The output must contain exactly the lines from the top of the listing below through the line containing "- **Operating System:**", and no pictures.

....................

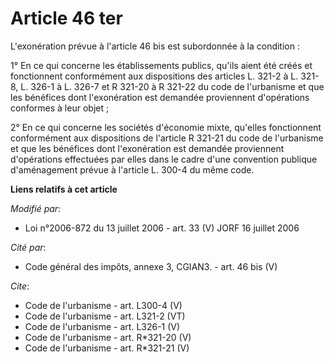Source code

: # Article 46 ter

L'exonération prévue à l'article 46 bis est subordonnée à la condition : 

1° En ce qui concerne les établissements publics, qu'ils aient été créés et fonctionnent conformément aux dispositions des
articles L. 321-2 à L. 321-8, L. 326-1 à L. 326-7 et R 321-20 à R 321-22 du code de l'urbanisme et que les bénéfices dont
l'exonération est demandée proviennent d'opérations conformes à leur objet ; 

2° En ce qui concerne les sociétés d'économie mixte, qu'elles fonctionnent conformément aux dispositions de l'article R
321-21 du code de l'urbanisme et que les bénéfices dont l'exonération est demandée proviennent d'opérations effectuées par
elles dans le cadre d'une convention publique d'aménagement prévue à l'article L. 300-4 du même code.

**Liens relatifs à cet article**

_Modifié par_:

  - Loi n°2006-872 du 13 juillet 2006 - art. 33 (V) JORF 16 juillet 2006

_Cité par_:

  - Code général des impôts, annexe 3, CGIAN3. - art. 46 bis (V)

_Cite_:

  - Code de l'urbanisme - art. L300-4 (V)
  - Code de l'urbanisme - art. L321-2 (VT)
  - Code de l'urbanisme - art. L326-1 (V)
  - Code de l'urbanisme - art. R*321-20 (V)
  - Code de l'urbanisme - art. R*321-21 (V)
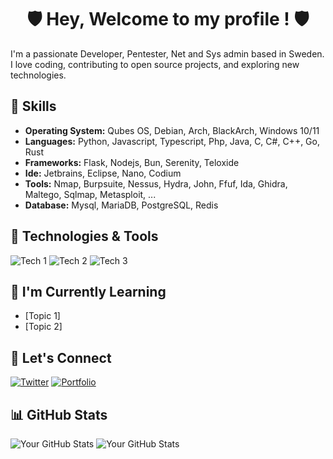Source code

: <h1 align="center">🛡️ Hey,  Welcome to my profile ! 🛡️</h1>

I'm a passionate Developer, Pentester, Net and Sys admin based in Sweden. I love coding, contributing to open source projects, and exploring new technologies.

## 🚀 Skills

- **Operating System:** Qubes OS, Debian, Arch, BlackArch, Windows 10/11
- **Languages:** Python, Javascript, Typescript, Php, Java, C, C#, C++, Go, Rust
- **Frameworks:** Flask, Nodejs, Bun, Serenity, Teloxide
- **Ide:** Jetbrains, Eclipse, Nano, Codium
- **Tools:** Nmap, Burpsuite, Nessus, Hydra, John, Ffuf, Ida, Ghidra, Maltego, Sqlmap, Metasploit, ...
- **Database:** Mysql, MariaDB, PostgreSQL, Redis

## 🔧 Technologies & Tools

![Tech 1](https://img.shields.io/badge/-Tech1-333333?style=flat&logo=tech1)
![Tech 2](https://img.shields.io/badge/-Tech2-333333?style=flat&logo=tech2)
![Tech 3](https://img.shields.io/badge/-Tech3-333333?style=flat&logo=tech3)

## 🌱 I'm Currently Learning

- [Topic 1]
- [Topic 2]

## 👯‍ Let's Connect

[![Twitter](https://img.shields.io/badge/-Twitter-1DA1F2?style=flat-square&logo=twitter&logoColor=white)](https://twitter.com/XaynerSX)
[![Portfolio](https://img.shields.io/badge/-Portfolio-black?style=flat-square&logo=github&logoColor=white)](https://github.com/XaynerSX)

## 📊 GitHub Stats

![Your GitHub Stats](https://github-readme-stats.vercel.app/api?username=XaynerSX&show_icons=false&theme=dark")
![Your GitHub Stats](https://github-readme-streak-stats.herokuapp.com/?user=XaynerSX&theme=dark&hide_border=false&stroke=0000&background=0D1117&ring=FFFFFF&fire=e6b800&currStreakLabel=FFFFFF)
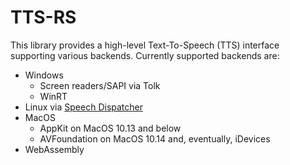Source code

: # TTS-RS

This library provides a high-level Text-To-Speech (TTS) interface supporting various backends. Currently supported backends are:

* Windows
  * Screen readers/SAPI via Tolk
  * WinRT
* Linux via [Speech Dispatcher](https://freebsoft.org/speechd)
* MacOS
  * AppKit on MacOS 10.13 and below
  * AVFoundation on MacOS 10.14 and, eventually, iDevices
* WebAssembly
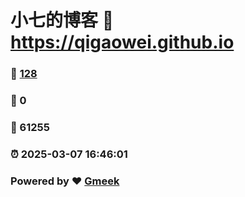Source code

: # 小七的博客 :link: https://qigaowei.github.io 
### :page_facing_up: [128](https://qigaowei.github.io/tag.html) 
### :speech_balloon: 0 
### :hibiscus: 61255 
### :alarm_clock: 2025-03-07 16:46:01 
### Powered by :heart: [Gmeek](https://github.com/Meekdai/Gmeek)
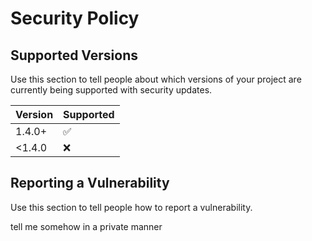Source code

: # Security Policy

## Supported Versions

Use this section to tell people about which versions of your project are
currently being supported with security updates.

| Version | Supported          |
| ------- | ------------------ |
| 1.4.0+  | :white_check_mark: |
| <1.4.0  | :x: |

## Reporting a Vulnerability

Use this section to tell people how to report a vulnerability.

tell me somehow in a private manner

....................

#### EXPECTED OUTPUT
Source code

: # Article 46 ter

L'exonération prévue à l'article 46 bis est subordonnée à la condition : 

1° En ce qui concerne les établissements publics, qu'ils aient été créés et fonctionnent conformément aux dispositions des
articles L. 321-2 à L. 321-8, L. 326-1 à L. 326-7 et R 321-20 à R 321-22 du code de l'urbanisme et que les bénéfices dont
l'exonération est demandée proviennent d'opérations conformes à leur objet ; 

2° En ce qui concerne les sociétés d'économie mixte, qu'elles fonctionnent conformément aux dispositions de l'article R
321-21 du code de l'urbanisme et que les bénéfices dont l'exonération est demandée proviennent d'opérations effectuées par
elles dans le cadre d'une convention publique d'aménagement prévue à l'article L. 300-4 du même code.

**Liens relatifs à cet article**

_Modifié par_:

  - Loi n°2006-872 du 13 juillet 2006 - art. 33 (V) JORF 16 juillet 2006

_Cité par_:

  - Code général des impôts, annexe 3, CGIAN3. - art. 46 bis (V)

_Cite_:

  - Code de l'urbanisme - art. L300-4 (V)
  - Code de l'urbanisme - art. L321-2 (VT)
  - Code de l'urbanisme - art. L326-1 (V)
  - Code de l'urbanisme - art. R*321-20 (V)
  - Code de l'urbanisme - art. R*321-21 (V)
Source code

: <h1 align="center">🛡️ Hey,  Welcome to my profile ! 🛡️</h1>

I'm a passionate Developer, Pentester, Net and Sys admin based in Sweden. I love coding, contributing to open source projects, and exploring new technologies.

## 🚀 Skills

- **Operating System:** Qubes OS, Debian, Arch, BlackArch, Windows 10/11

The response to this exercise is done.